EXERCISE INPUT: Begin
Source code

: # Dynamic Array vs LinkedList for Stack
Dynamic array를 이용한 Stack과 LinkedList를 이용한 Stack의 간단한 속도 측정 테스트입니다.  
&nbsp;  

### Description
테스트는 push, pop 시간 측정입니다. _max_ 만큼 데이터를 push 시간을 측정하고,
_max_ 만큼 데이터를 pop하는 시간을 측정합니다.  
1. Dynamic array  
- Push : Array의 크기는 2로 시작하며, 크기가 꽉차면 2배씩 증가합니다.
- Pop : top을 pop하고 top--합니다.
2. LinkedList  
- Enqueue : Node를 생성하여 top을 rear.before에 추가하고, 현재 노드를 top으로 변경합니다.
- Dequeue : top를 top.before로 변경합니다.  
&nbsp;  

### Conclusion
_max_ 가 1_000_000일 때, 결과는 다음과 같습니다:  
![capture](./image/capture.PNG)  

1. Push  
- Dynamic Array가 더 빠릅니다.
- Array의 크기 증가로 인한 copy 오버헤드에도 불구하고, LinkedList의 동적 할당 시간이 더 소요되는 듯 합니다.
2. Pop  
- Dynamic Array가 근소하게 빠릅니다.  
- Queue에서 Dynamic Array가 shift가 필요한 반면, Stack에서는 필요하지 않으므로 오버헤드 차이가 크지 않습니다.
EXERCISE INPUT: End
EXERCISE INPUT: Begin
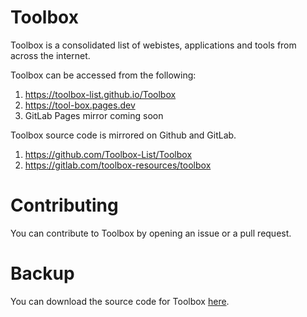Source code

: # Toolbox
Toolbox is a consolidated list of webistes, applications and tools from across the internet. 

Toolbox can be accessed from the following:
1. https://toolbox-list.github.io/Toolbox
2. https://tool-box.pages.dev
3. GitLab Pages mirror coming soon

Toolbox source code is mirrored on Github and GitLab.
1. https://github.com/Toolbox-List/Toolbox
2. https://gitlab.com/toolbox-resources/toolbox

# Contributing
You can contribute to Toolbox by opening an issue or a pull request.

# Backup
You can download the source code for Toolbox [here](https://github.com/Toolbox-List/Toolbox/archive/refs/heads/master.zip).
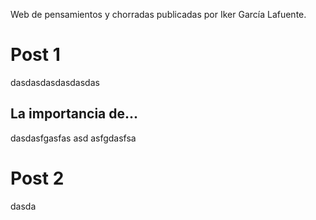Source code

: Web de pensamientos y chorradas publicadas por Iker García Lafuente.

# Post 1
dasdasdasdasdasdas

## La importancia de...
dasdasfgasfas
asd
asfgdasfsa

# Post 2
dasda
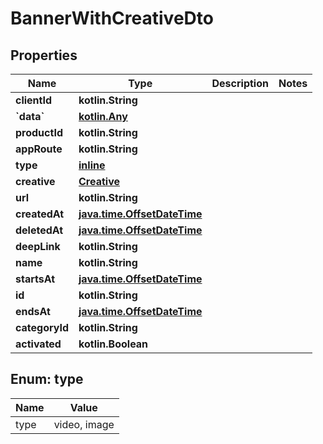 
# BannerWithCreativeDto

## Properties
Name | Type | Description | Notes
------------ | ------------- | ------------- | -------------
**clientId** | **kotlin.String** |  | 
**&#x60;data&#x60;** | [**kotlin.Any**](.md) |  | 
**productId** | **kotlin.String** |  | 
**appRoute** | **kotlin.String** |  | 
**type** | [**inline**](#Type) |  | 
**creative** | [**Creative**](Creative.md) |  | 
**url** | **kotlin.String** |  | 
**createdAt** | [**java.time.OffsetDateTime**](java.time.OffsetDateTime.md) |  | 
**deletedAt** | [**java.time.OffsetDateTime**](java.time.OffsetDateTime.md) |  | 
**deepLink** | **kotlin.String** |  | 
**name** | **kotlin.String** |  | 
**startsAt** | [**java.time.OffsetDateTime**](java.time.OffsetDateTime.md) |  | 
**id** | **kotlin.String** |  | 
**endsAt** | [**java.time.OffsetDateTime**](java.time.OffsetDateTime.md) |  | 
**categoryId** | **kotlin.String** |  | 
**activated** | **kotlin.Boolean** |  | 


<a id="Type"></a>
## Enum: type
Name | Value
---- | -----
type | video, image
EXERCISE INPUT: End
> **TASK STATEMENT**: In the records above, some lines hold the word "Description"; copy each such line.

> **REPLY**:
### Description
Name | Type | Description | Notes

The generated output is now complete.